## TASK GOAL
Lift every line from the entries that includes the word "define".
[[ SUPPLIED RECORDS, beginning ]]
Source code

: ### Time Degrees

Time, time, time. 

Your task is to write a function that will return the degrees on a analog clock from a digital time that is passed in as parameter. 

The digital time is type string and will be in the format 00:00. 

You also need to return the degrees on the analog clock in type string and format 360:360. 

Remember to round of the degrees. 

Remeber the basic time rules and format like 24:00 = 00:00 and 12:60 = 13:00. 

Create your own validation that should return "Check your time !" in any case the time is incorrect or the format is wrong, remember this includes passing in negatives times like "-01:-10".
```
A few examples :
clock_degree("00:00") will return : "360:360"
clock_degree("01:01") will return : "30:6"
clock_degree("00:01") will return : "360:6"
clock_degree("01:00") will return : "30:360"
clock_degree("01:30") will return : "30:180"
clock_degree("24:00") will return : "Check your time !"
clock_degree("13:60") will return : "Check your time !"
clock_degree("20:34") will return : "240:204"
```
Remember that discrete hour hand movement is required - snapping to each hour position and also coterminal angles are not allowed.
[[ SUPPLIED RECORDS, end ]]
[[ SUPPLIED RECORDS, beginning ]]
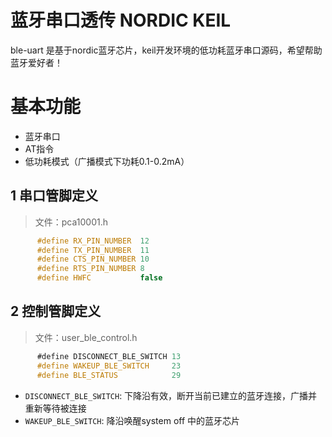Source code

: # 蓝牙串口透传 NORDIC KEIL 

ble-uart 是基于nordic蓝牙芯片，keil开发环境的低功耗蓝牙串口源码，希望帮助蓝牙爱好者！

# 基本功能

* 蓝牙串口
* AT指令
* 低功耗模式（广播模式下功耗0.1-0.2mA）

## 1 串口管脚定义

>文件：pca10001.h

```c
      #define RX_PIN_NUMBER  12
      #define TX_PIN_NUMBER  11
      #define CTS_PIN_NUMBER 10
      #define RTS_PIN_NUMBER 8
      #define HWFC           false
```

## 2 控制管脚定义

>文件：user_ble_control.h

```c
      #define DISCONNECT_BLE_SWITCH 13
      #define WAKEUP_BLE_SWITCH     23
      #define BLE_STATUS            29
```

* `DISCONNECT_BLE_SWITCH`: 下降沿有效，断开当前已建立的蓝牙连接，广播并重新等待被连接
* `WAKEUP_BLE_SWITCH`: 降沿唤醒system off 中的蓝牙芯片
[[ SUPPLIED RECORDS, end ]]
## OUTPUT FOR THIS EXERCISE
      #define RX_PIN_NUMBER  12
      #define TX_PIN_NUMBER  11
      #define CTS_PIN_NUMBER 10
      #define RTS_PIN_NUMBER 8
      #define HWFC           false
      #define DISCONNECT_BLE_SWITCH 13
      #define WAKEUP_BLE_SWITCH     23
      #define BLE_STATUS            29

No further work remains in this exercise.